Published:Friday | April 21, 2017 | 12:00 AM
In this Tuesday, April 18, 2017 file photo, Ledell Lee appears in Pulaski County Circuit Court for a hearing in which lawyers argued to stop his execution. (AP)

VARNER (AP):

Arkansas carried out its first execution in nearly a dozen years despite a flurry of legal challenges that spared three convicted killers, but courts still could scuttle the remainder of the nation's most ambitious death penalty schedule since capital punishment was restored in 1976.

Ledell Lee was pronounced dead shortly before midnight on Thursday, capping a chaotic week of legal wrangling. Arkansas originally wanted to put eight inmates to death before the state's supply of midazolam, one of three drugs used in its lethal injection process, expires at the end of April.

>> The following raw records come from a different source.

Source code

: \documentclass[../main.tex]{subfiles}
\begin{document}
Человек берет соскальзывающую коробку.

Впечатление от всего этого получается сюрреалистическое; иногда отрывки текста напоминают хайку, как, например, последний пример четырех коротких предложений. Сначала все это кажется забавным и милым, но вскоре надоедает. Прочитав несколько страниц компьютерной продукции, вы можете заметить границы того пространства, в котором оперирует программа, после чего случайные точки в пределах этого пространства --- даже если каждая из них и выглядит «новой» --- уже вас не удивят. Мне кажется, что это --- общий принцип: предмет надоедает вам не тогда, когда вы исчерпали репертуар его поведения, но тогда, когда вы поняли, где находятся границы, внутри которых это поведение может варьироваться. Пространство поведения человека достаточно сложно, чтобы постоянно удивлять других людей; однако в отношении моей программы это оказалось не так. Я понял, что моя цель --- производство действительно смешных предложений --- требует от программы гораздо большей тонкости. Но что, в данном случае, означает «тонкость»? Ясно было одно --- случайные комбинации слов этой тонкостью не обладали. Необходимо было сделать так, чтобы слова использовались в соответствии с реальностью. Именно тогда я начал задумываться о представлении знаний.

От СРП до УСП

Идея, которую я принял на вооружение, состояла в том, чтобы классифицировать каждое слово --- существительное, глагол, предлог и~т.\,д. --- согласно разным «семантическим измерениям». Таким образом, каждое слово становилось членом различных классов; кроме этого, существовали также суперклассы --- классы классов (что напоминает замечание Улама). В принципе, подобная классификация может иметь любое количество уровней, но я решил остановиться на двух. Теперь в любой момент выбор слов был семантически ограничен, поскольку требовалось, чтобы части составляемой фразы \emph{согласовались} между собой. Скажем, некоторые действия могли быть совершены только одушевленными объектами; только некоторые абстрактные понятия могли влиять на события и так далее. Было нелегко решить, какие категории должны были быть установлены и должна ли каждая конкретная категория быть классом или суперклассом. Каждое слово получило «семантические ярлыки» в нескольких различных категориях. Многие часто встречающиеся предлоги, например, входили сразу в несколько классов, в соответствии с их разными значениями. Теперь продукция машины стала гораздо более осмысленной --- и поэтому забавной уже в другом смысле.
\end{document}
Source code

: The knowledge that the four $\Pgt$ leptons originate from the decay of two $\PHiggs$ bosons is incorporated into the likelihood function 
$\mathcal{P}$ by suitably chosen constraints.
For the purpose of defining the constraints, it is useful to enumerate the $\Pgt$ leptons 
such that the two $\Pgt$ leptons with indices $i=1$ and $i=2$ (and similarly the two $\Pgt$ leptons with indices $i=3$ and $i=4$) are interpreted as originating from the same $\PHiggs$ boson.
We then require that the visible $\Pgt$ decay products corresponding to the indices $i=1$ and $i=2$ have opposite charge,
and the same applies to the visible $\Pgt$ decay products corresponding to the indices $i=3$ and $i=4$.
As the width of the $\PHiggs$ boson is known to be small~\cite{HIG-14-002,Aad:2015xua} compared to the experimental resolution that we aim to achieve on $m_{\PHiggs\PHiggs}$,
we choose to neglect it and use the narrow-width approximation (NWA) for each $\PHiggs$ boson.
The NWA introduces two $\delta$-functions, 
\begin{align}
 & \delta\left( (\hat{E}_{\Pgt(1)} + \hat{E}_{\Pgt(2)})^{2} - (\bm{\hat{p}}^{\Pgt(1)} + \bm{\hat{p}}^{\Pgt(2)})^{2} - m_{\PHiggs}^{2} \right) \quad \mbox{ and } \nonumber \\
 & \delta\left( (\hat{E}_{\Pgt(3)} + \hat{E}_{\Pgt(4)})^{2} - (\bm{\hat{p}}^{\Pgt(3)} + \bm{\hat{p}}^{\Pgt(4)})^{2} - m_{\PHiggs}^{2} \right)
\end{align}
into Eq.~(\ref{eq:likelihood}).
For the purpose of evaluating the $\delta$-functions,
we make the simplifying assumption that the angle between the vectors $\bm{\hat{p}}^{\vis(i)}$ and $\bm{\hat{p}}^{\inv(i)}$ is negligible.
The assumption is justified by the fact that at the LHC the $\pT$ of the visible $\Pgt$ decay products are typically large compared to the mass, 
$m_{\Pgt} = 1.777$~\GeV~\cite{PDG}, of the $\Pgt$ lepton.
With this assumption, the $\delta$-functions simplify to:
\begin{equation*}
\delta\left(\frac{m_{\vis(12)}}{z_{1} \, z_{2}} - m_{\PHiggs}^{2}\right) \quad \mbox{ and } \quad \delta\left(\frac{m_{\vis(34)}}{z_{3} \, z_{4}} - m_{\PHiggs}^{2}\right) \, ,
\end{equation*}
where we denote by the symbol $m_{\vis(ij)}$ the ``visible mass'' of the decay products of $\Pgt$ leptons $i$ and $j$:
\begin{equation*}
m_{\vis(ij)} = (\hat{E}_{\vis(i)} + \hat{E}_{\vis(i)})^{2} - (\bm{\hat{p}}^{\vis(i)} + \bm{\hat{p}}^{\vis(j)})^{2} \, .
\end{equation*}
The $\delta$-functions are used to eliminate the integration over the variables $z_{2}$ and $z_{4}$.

Three of those executions were cancelled this week because of court decisions. Another inmate scheduled for execution next week has received a stay. But Arkansas wants to put two other inmates to death Monday and another one next Thursday.

Lee, 51, was put on death row for the 1993 death of his neighbour, Debra Reese, who was struck 36 times with a tire tool her husband had given her for protection. Lee was arrested less than an hour after the killing after spending some of the $300 he had stolen from Reese.

The execution was carried out without any apparent glitches. There had been concern because midazolam was used in some flawed executions in other states.

Lee showed no signs of consciousness two minutes after the injection began. He made no final statement and showed no apparent signs of suffering during the execution.

The state originally set four double executions over an 11-day period in April. That would have been the most by a state in such a compressed period since the US Supreme Court reinstated the death penalty in 1976.

Lee's execution went ahead after the US Supreme Court rejected last-minute appeals from his lawyers. But at least one high court justice expressed serious reservations about what critics have called Arkansas' rush to the death chamber.